Ini yang nanti akan menjadi masalah. Besarnya nominal dari modal yang telah dikeluarkan (red. jika calon terpilih) tidak akan cukup ditutupi dari gaji selama lima tahun menjabat. Maka praktik korupsi menjadi hal yang dilirik. Baik itu berupa gratifikasi, mark up anggaran, hingga jual beli kebijakan. Semua ditempuh semata-mata demi ‘PR’ yang hampir mendekati ‘Deadline’ nya.
Kedua : Demokrasi lahir dari rahim sekulerisme. Ide menjauhkan agama dari kehidupan, otomatis mensterilkan urusan pemerintahan dari aturan agama. Alhasil jabatan dipandang sebagai profesi yang menjanjikan, lahan basah untuk menumpuk kekayaan hingga tujuh turunan. Peluang emas untuk meraih posisi dan kemuliaan di mata manusia.
Maka lahirlah tikus-tikus berdasi. Tanpa merasa berat hati ataupun takut akan dosa, mencuri uang rakyat. Mengkhianati janji dan sumpah jabatan pun tak segan dilakukan. Karena tak ada Tuhan dalam keseharian. Bebas dengan pemuasan syahwat. Bertindak sesuai hawa nafsu. Gelap mata, yang penting berlimpah harta. Ancaman penjara tak cukup menciutkan nyali. Karena nyatanya, penjara pun bisa dibeli.
Kondisi seperti ini sangat jauh berbeda dengan kondisi ideal saat kehidupan diatur dengan islam. Bagaimana tidak, islam dengan sangat tegas mengharamkan pencurian. Bahkan sistem persanksian dalam islam menjatuhkan hukuman potong tangan bagi para pencuri. Sanksi tegas ini akan memberi efek jera sekaligus penebus dosa.

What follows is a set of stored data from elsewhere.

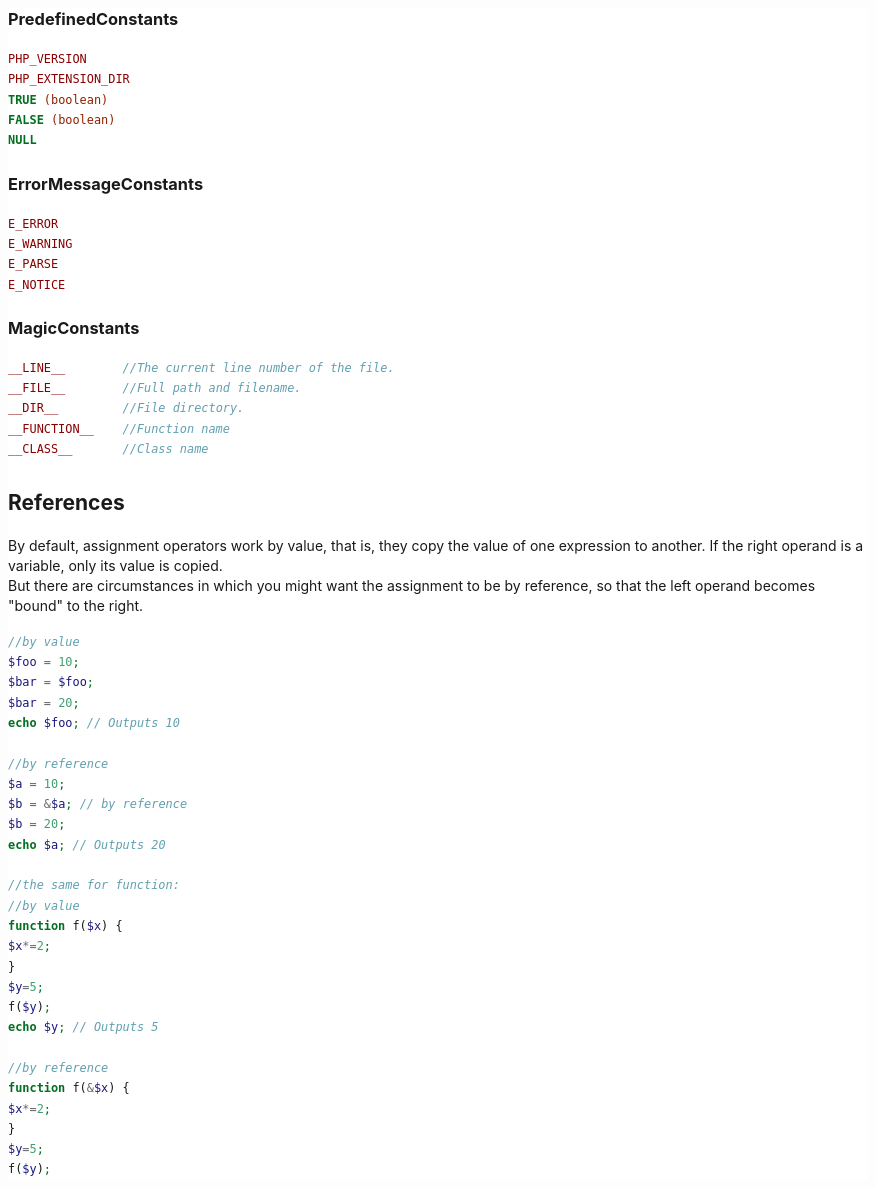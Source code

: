 ### PredefinedConstants

```php
PHP_VERSION
PHP_EXTENSION_DIR
TRUE (boolean)
FALSE (boolean)
NULL
```

### ErrorMessageConstants

```php
E_ERROR
E_WARNING
E_PARSE
E_NOTICE
```

### MagicConstants

```php
__LINE__        //The current line number of the file.
__FILE__        //Full path and filename.
__DIR__         //File directory.
__FUNCTION__    //Function name
__CLASS__       //Class name

```

## References

By default, assignment operators work by value, that is, they copy the value of one expression to another. If the right operand is a variable, only its value is copied.</br>
But there are circumstances in which you might want the assignment to be by reference, so that the left operand becomes "bound" to the right.</br>

```php
//by value
$foo = 10;
$bar = $foo;
$bar = 20;
echo $foo; // Outputs 10

//by reference
$a = 10;
$b = &$a; // by reference
$b = 20;
echo $a; // Outputs 20

//the same for function:
//by value
function f($x) {
$x*=2;
}
$y=5;
f($y);
echo $y; // Outputs 5

//by reference
function f(&$x) {
$x*=2;
}
$y=5;
f($y);
```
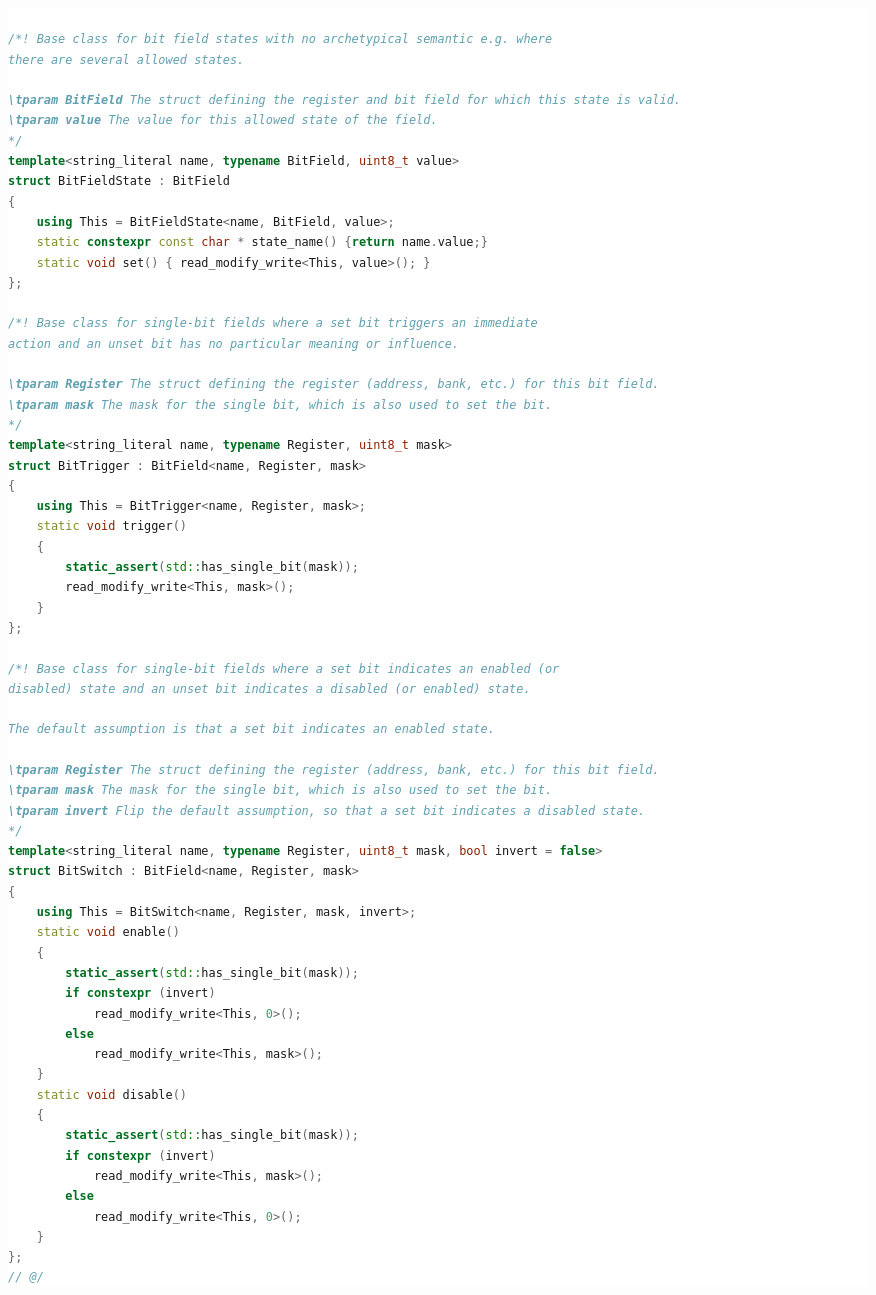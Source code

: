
 ```cpp

/*! Base class for bit field states with no archetypical semantic e.g. where
there are several allowed states.

\tparam BitField The struct defining the register and bit field for which this state is valid.
\tparam value The value for this allowed state of the field.
*/
template<string_literal name, typename BitField, uint8_t value>
struct BitFieldState : BitField
{
    using This = BitFieldState<name, BitField, value>;
    static constexpr const char * state_name() {return name.value;}
    static void set() { read_modify_write<This, value>(); }
};

/*! Base class for single-bit fields where a set bit triggers an immediate
action and an unset bit has no particular meaning or influence.

\tparam Register The struct defining the register (address, bank, etc.) for this bit field.
\tparam mask The mask for the single bit, which is also used to set the bit.
*/
template<string_literal name, typename Register, uint8_t mask>
struct BitTrigger : BitField<name, Register, mask>
{
    using This = BitTrigger<name, Register, mask>;
    static void trigger()
    {
        static_assert(std::has_single_bit(mask));
        read_modify_write<This, mask>();
    }
};

/*! Base class for single-bit fields where a set bit indicates an enabled (or
disabled) state and an unset bit indicates a disabled (or enabled) state.

The default assumption is that a set bit indicates an enabled state.

\tparam Register The struct defining the register (address, bank, etc.) for this bit field.
\tparam mask The mask for the single bit, which is also used to set the bit.
\tparam invert Flip the default assumption, so that a set bit indicates a disabled state.
*/
template<string_literal name, typename Register, uint8_t mask, bool invert = false>
struct BitSwitch : BitField<name, Register, mask>
{
    using This = BitSwitch<name, Register, mask, invert>;
    static void enable()
    {
        static_assert(std::has_single_bit(mask));
        if constexpr (invert)
            read_modify_write<This, 0>();
        else
            read_modify_write<This, mask>();
    }
    static void disable()
    {
        static_assert(std::has_single_bit(mask));
        if constexpr (invert)
            read_modify_write<This, mask>();
        else
            read_modify_write<This, 0>();
    }
};
// @/
```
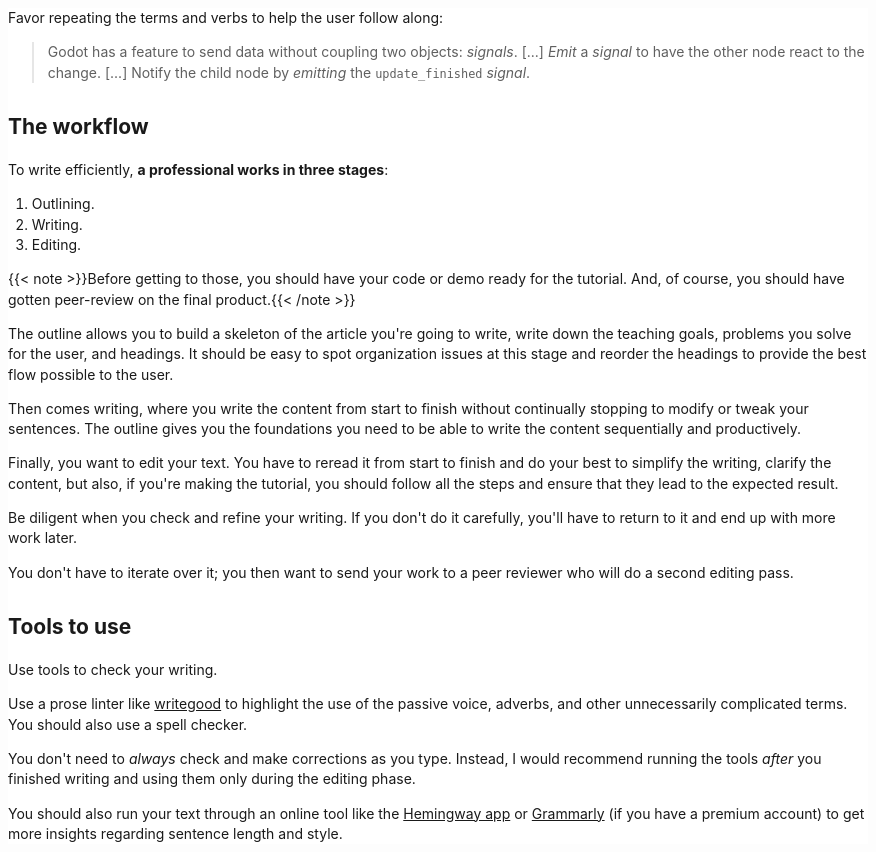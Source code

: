 Favor repeating the terms and verbs to help the user follow along:

> Godot has a feature to send data without coupling two objects: _signals_. [...] _Emit_ a _signal_ to have the other node react to the change. [...] Notify the child node by _emitting_ the `update_finished` _signal_.

 

 

 

  

## The workflow 

To write efficiently, **a professional works in three stages**:

1. Outlining.
2. Writing.
3. Editing.

{{< note >}}Before getting to those, you should have your code or demo ready for the tutorial. And, of course, you should have gotten peer-review on the final product.{{< /note >}}

The outline allows you to build a skeleton of the article you're going to write, write down the teaching goals, problems you solve for the user, and headings. It should be easy to spot organization issues at this stage and reorder the headings to provide the best flow possible to the user.

Then comes writing, where you write the content from start to finish without continually stopping to modify or tweak your sentences. The outline gives you the foundations you need to be able to write the content sequentially and productively.

Finally, you want to edit your text. You have to reread it from start to finish and do your best to simplify the writing, clarify the content, but also, if you're making the tutorial, you should follow all the steps and ensure that they lead to the expected result.

Be diligent when you check and refine your writing. If you don't do it carefully, you'll have to return to it and end up with more work later.

You don't have to iterate over it; you then want to send your work to a peer reviewer who will do a second editing pass.

## Tools to use

Use tools to check your writing.

Use a prose linter like [writegood](https://github.com/btford/write-good) to highlight the use of the passive voice, adverbs, and other unnecessarily complicated terms. You should also use a spell checker. 

You don't need to _always_ check and make corrections as you type. Instead, I would recommend running the tools _after_ you finished writing and using them only during the editing phase. 

You should also run your text through an online tool like the [Hemingway app](http://www.hemingwayapp.com/) or [Grammarly](https://grammarly.com) (if you have a premium account) to get more insights regarding sentence length and style.
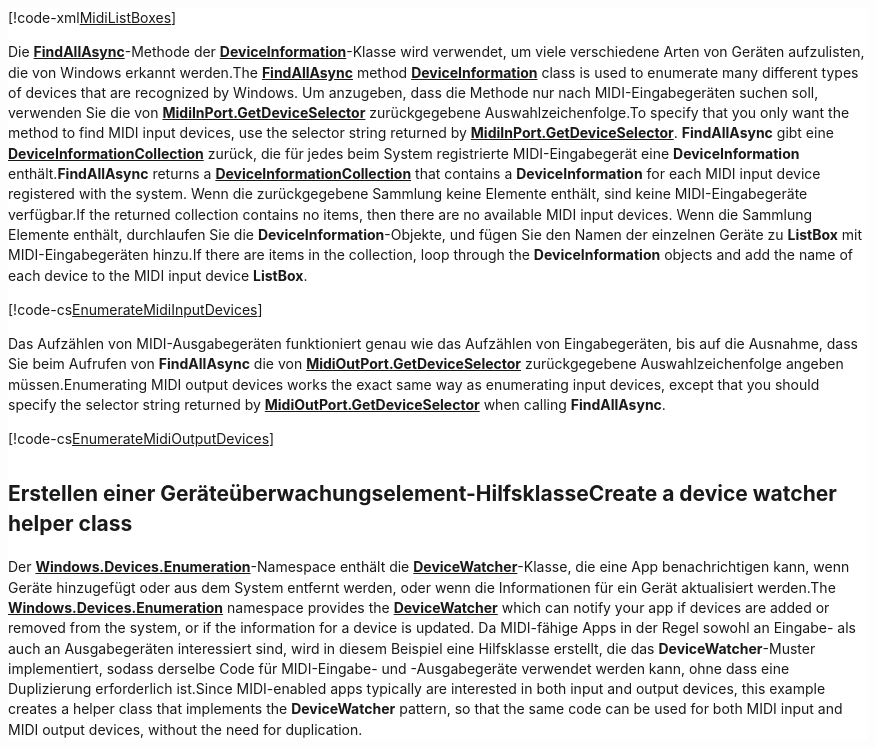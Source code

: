 [!code-xml[MidiListBoxes](./code/MIDIWin10/cs/MainPage.xaml#SnippetMidiListBoxes)]

<span data-ttu-id="c190a-111">Die [**FindAllAsync**](https://msdn.microsoft.com/library/windows/apps/br225432)-Methode der [**DeviceInformation**](https://msdn.microsoft.com/library/windows/apps/br225393)-Klasse wird verwendet, um viele verschiedene Arten von Geräten aufzulisten, die von Windows erkannt werden.</span><span class="sxs-lookup"><span data-stu-id="c190a-111">The [**FindAllAsync**](https://msdn.microsoft.com/library/windows/apps/br225432) method [**DeviceInformation**](https://msdn.microsoft.com/library/windows/apps/br225393) class is used to enumerate many different types of devices that are recognized by Windows.</span></span> <span data-ttu-id="c190a-112">Um anzugeben, dass die Methode nur nach MIDI-Eingabegeräten suchen soll, verwenden Sie die von [**MidiInPort.GetDeviceSelector**](https://msdn.microsoft.com/library/windows/apps/dn894779) zurückgegebene Auswahlzeichenfolge.</span><span class="sxs-lookup"><span data-stu-id="c190a-112">To specify that you only want the method to find MIDI input devices, use the selector string returned by [**MidiInPort.GetDeviceSelector**](https://msdn.microsoft.com/library/windows/apps/dn894779).</span></span> <span data-ttu-id="c190a-113">**FindAllAsync** gibt eine [**DeviceInformationCollection**](https://msdn.microsoft.com/library/windows/apps/br225395) zurück, die für jedes beim System registrierte MIDI-Eingabegerät eine **DeviceInformation** enthält.</span><span class="sxs-lookup"><span data-stu-id="c190a-113">**FindAllAsync** returns a [**DeviceInformationCollection**](https://msdn.microsoft.com/library/windows/apps/br225395) that contains a **DeviceInformation** for each MIDI input device registered with the system.</span></span> <span data-ttu-id="c190a-114">Wenn die zurückgegebene Sammlung keine Elemente enthält, sind keine MIDI-Eingabegeräte verfügbar.</span><span class="sxs-lookup"><span data-stu-id="c190a-114">If the returned collection contains no items, then there are no available MIDI input devices.</span></span> <span data-ttu-id="c190a-115">Wenn die Sammlung Elemente enthält, durchlaufen Sie die **DeviceInformation**-Objekte, und fügen Sie den Namen der einzelnen Geräte zu **ListBox** mit MIDI-Eingabegeräten hinzu.</span><span class="sxs-lookup"><span data-stu-id="c190a-115">If there are items in the collection, loop through the **DeviceInformation** objects and add the name of each device to the MIDI input device **ListBox**.</span></span>

[!code-cs[EnumerateMidiInputDevices](./code/MIDIWin10/cs/MainPage.xaml.cs#SnippetEnumerateMidiInputDevices)]

<span data-ttu-id="c190a-116">Das Aufzählen von MIDI-Ausgabegeräten funktioniert genau wie das Aufzählen von Eingabegeräten, bis auf die Ausnahme, dass Sie beim Aufrufen von **FindAllAsync** die von [**MidiOutPort.GetDeviceSelector**](https://msdn.microsoft.com/library/windows/apps/dn894845) zurückgegebene Auswahlzeichenfolge angeben müssen.</span><span class="sxs-lookup"><span data-stu-id="c190a-116">Enumerating MIDI output devices works the exact same way as enumerating input devices, except that you should specify the selector string returned by [**MidiOutPort.GetDeviceSelector**](https://msdn.microsoft.com/library/windows/apps/dn894845) when calling **FindAllAsync**.</span></span>

[!code-cs[EnumerateMidiOutputDevices](./code/MIDIWin10/cs/MainPage.xaml.cs#SnippetEnumerateMidiOutputDevices)]



## <a name="create-a-device-watcher-helper-class"></a><span data-ttu-id="c190a-117">Erstellen einer Geräteüberwachungselement-Hilfsklasse</span><span class="sxs-lookup"><span data-stu-id="c190a-117">Create a device watcher helper class</span></span>

<span data-ttu-id="c190a-118">Der [**Windows.Devices.Enumeration**](https://msdn.microsoft.com/library/windows/apps/br225459)-Namespace enthält die [**DeviceWatcher**](https://msdn.microsoft.com/library/windows/apps/br225446)-Klasse, die eine App benachrichtigen kann, wenn Geräte hinzugefügt oder aus dem System entfernt werden, oder wenn die Informationen für ein Gerät aktualisiert werden.</span><span class="sxs-lookup"><span data-stu-id="c190a-118">The [**Windows.Devices.Enumeration**](https://msdn.microsoft.com/library/windows/apps/br225459) namespace provides the [**DeviceWatcher**](https://msdn.microsoft.com/library/windows/apps/br225446) which can notify your app if devices are added or removed from the system, or if the information for a device is updated.</span></span> <span data-ttu-id="c190a-119">Da MIDI-fähige Apps in der Regel sowohl an Eingabe- als auch an Ausgabegeräten interessiert sind, wird in diesem Beispiel eine Hilfsklasse erstellt, die das **DeviceWatcher**-Muster implementiert, sodass derselbe Code für MIDI-Eingabe- und -Ausgabegeräte verwendet werden kann, ohne dass eine Duplizierung erforderlich ist.</span><span class="sxs-lookup"><span data-stu-id="c190a-119">Since MIDI-enabled apps typically are interested in both input and output devices, this example creates a helper class that implements the **DeviceWatcher** pattern, so that the same code can be used for both MIDI input and MIDI output devices, without the need for duplication.</span></span>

Muroqobah sebagai prinsip hidup dimana seorang muslim akan senantiasa merasa diawasi oleh Allah mencegahnya dari bermaksiat. Ketakwaannya sejalan dengan ketakutannya melakukan pelanggaran hukum syara, termasuk korupsi.
Sistem Islam memandang jabatan adalah amanah yang tidak sembarangan. Pertanggung jawabannya tidak hanya di dunia tapi hingga di akhirat. Jabatan tidak dijadikan obsesi untuk menumpuk kekayaan. Karena paradigma berpikir seorang muslim adalah menjadikan keridhoan Allah sebagai capaian tertinggi. Jabatan dijadikan alat untuk unjuk gigi di hadapan Allah, membuktikan keimanan dengan memberikan manfaat bagi rakyat. Meringankan, menolong serta memecahkan setiap masalah yang mendera rakyat. Tidak membiarkan ada rakyat yang menderita. Maka satu hal yang mustahil, bagi hamba yang mukhlis melakukan pengkhianatan dengan mencurangi rakyat. Merampas haknya dengan melakukan praktik korupsi dan gratifikasi.
Dalam islam siapapun yang diangkat untuk satu jabatan tertentu tidak memakan biaya yang tinggi. Sangat efisien dan efektif dengan penunjukan secara langsung oleh khalifah (pemimpin negara). Tentunya pertimbangannya dari kapasitas seseorang dan juga ketakwaannya. Sama sekali tidak ada tempat bagi senyuman pencitraan atau bom uang saat kampanye. Jika sudah begitu tidak ada balik modal, tidak ada nafsu menumpuk kekayaan. Semua lillah, hanya karena Allah semata.
Betapa sehat Ibu Pertiwi tanpa jeratan gurita korupsi. Negeri berkah dan rakyat pun sejahtera. Tidakkah kita menghendakinya?